Cuaca buruk akibat hujan deras di Australia juga merenggut korban jiwa ketika sebuah truk pikap tersapu arus banjir. Bahkan 13 tentara mengalami luka luka setelah dua truk yang mereka tumpangi terguling saat menjalankan misi pembersihan di dekat Lismore New South Wales dan harus dirawat di rumah sakit.
Pemberitaan kebakaran di berbagai wilayah Amerika Serikat pada awal Januari 2025 menimbulkan kebingungan dan kepanikan banyak orang termasuk keluarga yang berada di luar negeri.
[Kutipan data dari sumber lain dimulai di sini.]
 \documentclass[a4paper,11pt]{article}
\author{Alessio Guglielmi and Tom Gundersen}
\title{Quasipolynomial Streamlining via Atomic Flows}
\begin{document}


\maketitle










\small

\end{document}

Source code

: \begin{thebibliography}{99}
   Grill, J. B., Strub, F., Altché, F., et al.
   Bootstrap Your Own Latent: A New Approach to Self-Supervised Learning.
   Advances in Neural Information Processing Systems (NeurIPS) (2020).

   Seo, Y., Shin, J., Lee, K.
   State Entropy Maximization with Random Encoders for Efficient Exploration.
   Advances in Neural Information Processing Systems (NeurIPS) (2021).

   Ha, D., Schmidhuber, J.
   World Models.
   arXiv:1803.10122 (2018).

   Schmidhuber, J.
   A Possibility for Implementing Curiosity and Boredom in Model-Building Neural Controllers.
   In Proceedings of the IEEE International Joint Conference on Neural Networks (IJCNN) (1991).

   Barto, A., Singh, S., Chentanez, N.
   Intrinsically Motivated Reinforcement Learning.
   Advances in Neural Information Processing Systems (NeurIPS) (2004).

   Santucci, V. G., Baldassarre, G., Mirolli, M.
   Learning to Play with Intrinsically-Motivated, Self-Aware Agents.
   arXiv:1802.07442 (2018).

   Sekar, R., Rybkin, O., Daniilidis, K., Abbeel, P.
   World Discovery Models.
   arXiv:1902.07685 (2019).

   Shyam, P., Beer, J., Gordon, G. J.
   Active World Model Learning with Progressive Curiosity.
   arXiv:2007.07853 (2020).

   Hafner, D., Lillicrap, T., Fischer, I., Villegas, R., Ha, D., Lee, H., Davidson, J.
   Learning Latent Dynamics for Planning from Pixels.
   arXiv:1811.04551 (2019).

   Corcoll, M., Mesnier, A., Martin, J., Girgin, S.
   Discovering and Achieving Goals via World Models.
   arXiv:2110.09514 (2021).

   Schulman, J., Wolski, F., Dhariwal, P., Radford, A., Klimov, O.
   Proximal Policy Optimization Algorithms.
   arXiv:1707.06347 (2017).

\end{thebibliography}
Intinya bencana kebakaran banjir dan angin kencang di berbagai belahan dunia membuktikan bahwa kemampuan dan kuasa manusia atas sunnatullah hukum alam yang mutlak sepenuhnya berada dalam otoritas Tuhan yang tidak terbantahkan.
Karena itu sikap ugahari dan rendah hati manusia patut selalu disandarkan pada etika moral dan akhlak agar mampu memahami serta menghormati hukum dan kekuasaan Tuhan yang tidak terbatas dan mustahil diabaikan manusia.
Sungguh bencana kebakaran banjir hingga angin puting beliung merupakan tanda kekuasaan Tuhan yang tidak mungkin diambil alih oleh manusia setangguh dan sehebat apa pun. Karena itu nasehat seorang penyair patut direnungkan hiduplah seperti api tanpa kompromi dan hiduplah seperti air yang terus mengalir ke hilir bukan ke hulu.